Suppose $\{X(t),t\in T\}$ is a real-valued stochastic process, $\{X(t),t\in T\}$ is mean-square differentiable on $T$ with its mean-square derivative $X'(t)=0$, prove that $X(t)=X$ where $X$ is some random variable.
I know it seems obvious but I failed to prove it. In real analysis, the similar conclusion can be proved using Lagrange's mean value theorem, however there is no corresponding theorem in a mean-square derivative fashion. Could anyone help me out here?
Suppose without loss of generality that $X(0) = 0$.

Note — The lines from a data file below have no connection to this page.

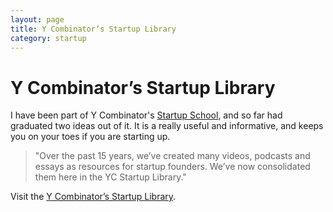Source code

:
 ```yaml
---
layout: page
title: Y Combinator’s Startup Library
category: startup
---
```


# Y Combinator’s Startup Library

I have been part of Y Combinator's [Startup School](https://www.startupschool.org/), and so far had graduated two ideas out of it. It is a really useful and informative, and keeps you on your toes if you are starting up.

> "Over the past 15 years, we’ve created many videos, podcasts and essays as resources for startup founders. We’ve now consolidated them here in the YC Startup Library."

Visit the [Y Combinator’s Startup Library](https://www.ycombinator.com/library).

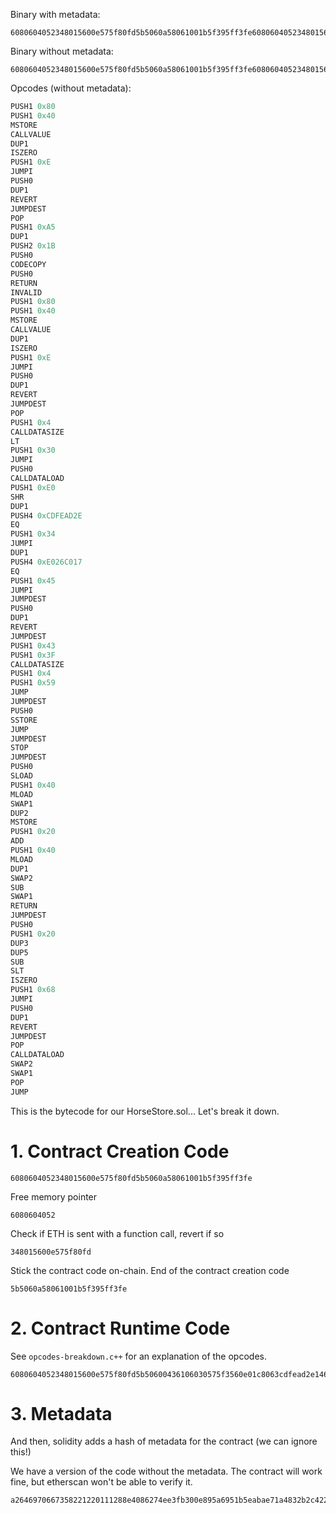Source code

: Binary with metadata:
```
6080604052348015600e575f80fd5b5060a58061001b5f395ff3fe6080604052348015600e575f80fd5b50600436106030575f3560e01c8063cdfead2e146034578063e026c017146045575b5f80fd5b6043603f3660046059565b5f55565b005b5f5460405190815260200160405180910390f35b5f602082840312156068575f80fd5b503591905056fea2646970667358221220a9f8f915366ada1b50aa56817aa4d80c372a2b9ee0cde417365dd4be9ec87b5464736f6c63430008140033
```

Binary without metadata:

```
6080604052348015600e575f80fd5b5060a58061001b5f395ff3fe6080604052348015600e575f80fd5b50600436106030575f3560e01c8063cdfead2e146034578063e026c017146045575b5f80fd5b6043603f3660046059565b5f55565b005b5f5460405190815260200160405180910390f35b5f602082840312156068575f80fd5b503591905056
```

Opcodes (without metadata):

```c++
PUSH1 0x80
PUSH1 0x40
MSTORE
CALLVALUE
DUP1
ISZERO
PUSH1 0xE
JUMPI
PUSH0
DUP1
REVERT
JUMPDEST
POP
PUSH1 0xA5
DUP1
PUSH2 0x1B
PUSH0
CODECOPY
PUSH0
RETURN
INVALID
PUSH1 0x80
PUSH1 0x40
MSTORE
CALLVALUE
DUP1
ISZERO
PUSH1 0xE
JUMPI
PUSH0
DUP1
REVERT
JUMPDEST
POP
PUSH1 0x4
CALLDATASIZE
LT
PUSH1 0x30
JUMPI
PUSH0
CALLDATALOAD
PUSH1 0xE0
SHR
DUP1
PUSH4 0xCDFEAD2E
EQ
PUSH1 0x34
JUMPI
DUP1
PUSH4 0xE026C017
EQ
PUSH1 0x45
JUMPI
JUMPDEST
PUSH0
DUP1
REVERT
JUMPDEST
PUSH1 0x43
PUSH1 0x3F
CALLDATASIZE
PUSH1 0x4
PUSH1 0x59
JUMP
JUMPDEST
PUSH0
SSTORE
JUMP
JUMPDEST
STOP
JUMPDEST
PUSH0
SLOAD
PUSH1 0x40
MLOAD
SWAP1
DUP2
MSTORE
PUSH1 0x20
ADD
PUSH1 0x40
MLOAD
DUP1
SWAP2
SUB
SWAP1
RETURN
JUMPDEST
PUSH0
PUSH1 0x20
DUP3
DUP5
SUB
SLT
ISZERO
PUSH1 0x68
JUMPI
PUSH0
DUP1
REVERT
JUMPDEST
POP
CALLDATALOAD
SWAP2
SWAP1
POP
JUMP 
```

This is the bytecode for our HorseStore.sol... Let's break it down.

# 1. Contract Creation Code

```
6080604052348015600e575f80fd5b5060a58061001b5f395ff3fe
```

Free memory pointer
```
6080604052
``` 

Check if ETH is sent with a function call, revert if so
```
348015600e575f80fd 
``` 

Stick the contract code on-chain. End of the contract creation code
```
5b5060a58061001b5f395ff3fe
```

# 2. Contract Runtime Code

See `opcodes-breakdown.c++` for an explanation of the opcodes.

```
6080604052348015600e575f80fd5b50600436106030575f3560e01c8063cdfead2e146034578063e026c017146045575b5f80fd5b6043603f3660046059565b5f55565b005b5f5460405190815260200160405180910390f35b5f602082840312156068575f80fd5b503591905056fea2646970667358221220a9f8f915366ada1b50aa56817aa4d80c372a2b9ee0cde417365dd4be9ec87b5464736f6c63430008140033
```

# 3. Metadata

And then, solidity adds a hash of metadata for the contract (we can ignore this!)

We have a version of the code without the metadata. The contract will work fine, but etherscan won't be able to verify it. 
```
a2646970667358221220111288e4086274ee3fb300e895a6951b5eabae71a4832b2c422ccc5d7622ceeb64736f6c634300080f0033
```
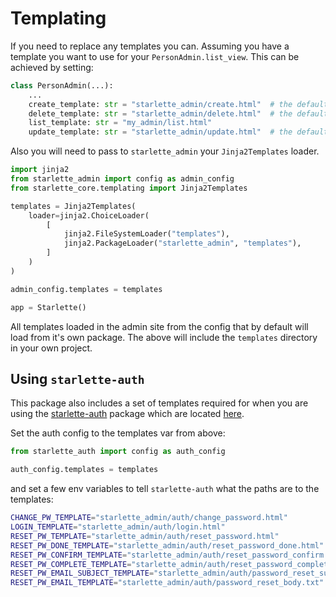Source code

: # Templating

If you need to replace any templates you can. Assuming you have a 
template you want to use for your `PersonAdmin.list_view`. This can be achieved
by setting:

```python
class PersonAdmin(...):
    ...
    create_template: str = "starlette_admin/create.html"  # the default
    delete_template: str = "starlette_admin/delete.html"  # the default
    list_template: str = "my_admin/list.html"
    update_template: str = "starlette_admin/update.html"  # the default
```

Also you will need to pass to `starlette_admin` your `Jinja2Templates` loader.

```python
import jinja2
from starlette_admin import config as admin_config
from starlette_core.templating import Jinja2Templates

templates = Jinja2Templates(
    loader=jinja2.ChoiceLoader(
        [
            jinja2.FileSystemLoader("templates"),
            jinja2.PackageLoader("starlette_admin", "templates"),
        ]
    )
)

admin_config.templates = templates

app = Starlette()

```

All templates loaded in the admin site from the config that by default
will load from it's own package. The above will include the `templates` directory 
in your own project.

## Using `starlette-auth`

This package also includes a set of templates required for when you are using 
the [starlette-auth](https://accent-starlette.github.io/starlette-auth/) 
package which are located [here](https://github.com/accent-starlette/starlette-admin/tree/master/starlette_admin/templates/starlette_admin/auth).

Set the auth config to the templates var from above:

```python
from starlette_auth import config as auth_config

auth_config.templates = templates
```

and set a few env variables to tell `starlette-auth` what the paths are to the templates:

```bash
CHANGE_PW_TEMPLATE="starlette_admin/auth/change_password.html"
LOGIN_TEMPLATE="starlette_admin/auth/login.html"
RESET_PW_TEMPLATE="starlette_admin/auth/reset_password.html"
RESET_PW_DONE_TEMPLATE="starlette_admin/auth/reset_password_done.html"
RESET_PW_CONFIRM_TEMPLATE="starlette_admin/auth/reset_password_confirm.html"
RESET_PW_COMPLETE_TEMPLATE="starlette_admin/auth/reset_password_complete.html"
RESET_PW_EMAIL_SUBJECT_TEMPLATE="starlette_admin/auth/password_reset_subject.txt"
RESET_PW_EMAIL_TEMPLATE="starlette_admin/auth/password_reset_body.txt"
```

Start by verifying that a mean-square differentiable process is mean-square continuous.
Set $f(t) = E[X(t)^2]$, so $f(0)=0$. Note for any $t$ that $$\begin{align*}\left|\frac{f(t+\epsilon) - f(t)}{\epsilon} \right|&= \left|E\left[\frac{X(t+\epsilon)^2 - X(t)^2}{\epsilon}\right]\right| \\ &= \left|E\left[\frac{X(t+\epsilon)-X(t)}{\epsilon} (X(t+\epsilon)+X(t))\right]\right| \\ &\le \sqrt{E\left[\left(\frac{X(t+\epsilon)-X(t)}{\epsilon} \right)^2\right]E\left[ (X(t+\epsilon)+X(t))^2\right]} \\ &\to \sqrt{E[X'(t)^2] \cdot E[(2 X(t))^2]} = 0 \end{align*}$$ as $\epsilon \to 0$, using mean-square differentiability and continuity. Hence $f$ is differentiable with $f'(t) = 0$ for all $t$. By the usual mean value theorem, $f(t) =0 $ for all $t$. This is to say that $X(t) = 0$ almost surely, for every $t$.